• What to do:
Although the entries contain pictures, only their text goes into the copy, set down exactly.

• Records to use:
++++++

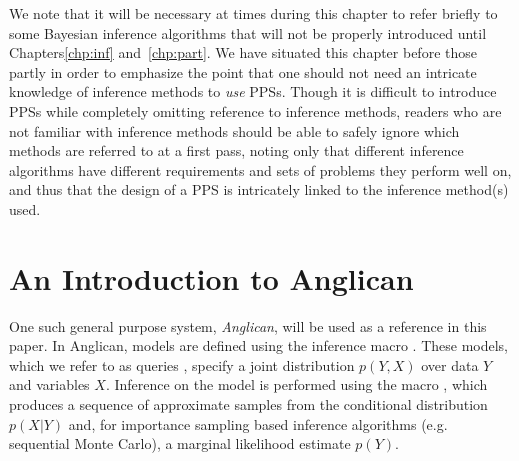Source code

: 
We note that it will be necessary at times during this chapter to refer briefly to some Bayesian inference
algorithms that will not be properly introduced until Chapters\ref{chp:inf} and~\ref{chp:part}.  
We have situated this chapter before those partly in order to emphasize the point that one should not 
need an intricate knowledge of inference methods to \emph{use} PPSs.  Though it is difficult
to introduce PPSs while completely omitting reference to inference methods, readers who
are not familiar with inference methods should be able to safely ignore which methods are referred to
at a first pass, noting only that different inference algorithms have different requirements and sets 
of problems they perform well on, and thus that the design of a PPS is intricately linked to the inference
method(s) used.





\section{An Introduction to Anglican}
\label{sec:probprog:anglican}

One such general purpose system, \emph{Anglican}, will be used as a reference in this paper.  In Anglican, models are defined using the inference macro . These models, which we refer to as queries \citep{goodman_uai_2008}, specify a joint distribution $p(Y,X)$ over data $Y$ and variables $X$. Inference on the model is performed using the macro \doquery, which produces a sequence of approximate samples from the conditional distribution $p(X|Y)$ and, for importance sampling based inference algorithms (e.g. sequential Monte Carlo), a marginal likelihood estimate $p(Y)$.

++++++

• Solution to this problem:
Source code

: 
We note that it will be necessary at times during this chapter to refer briefly to some Bayesian inference
algorithms that will not be properly introduced until Chapters\ref{chp:inf} and~\ref{chp:part}.  
We have situated this chapter before those partly in order to emphasize the point that one should not 
need an intricate knowledge of inference methods to \emph{use} PPSs.  Though it is difficult
to introduce PPSs while completely omitting reference to inference methods, readers who
are not familiar with inference methods should be able to safely ignore which methods are referred to
at a first pass, noting only that different inference algorithms have different requirements and sets 
of problems they perform well on, and thus that the design of a PPS is intricately linked to the inference
method(s) used.





\section{An Introduction to Anglican}
\label{sec:probprog:anglican}

One such general purpose system, \emph{Anglican}, will be used as a reference in this paper.  In Anglican, models are defined using the inference macro . These models, which we refer to as queries \citep{goodman_uai_2008}, specify a joint distribution $p(Y,X)$ over data $Y$ and variables $X$. Inference on the model is performed using the macro \doquery, which produces a sequence of approximate samples from the conditional distribution $p(X|Y)$ and, for importance sampling based inference algorithms (e.g. sequential Monte Carlo), a marginal likelihood estimate $p(Y)$.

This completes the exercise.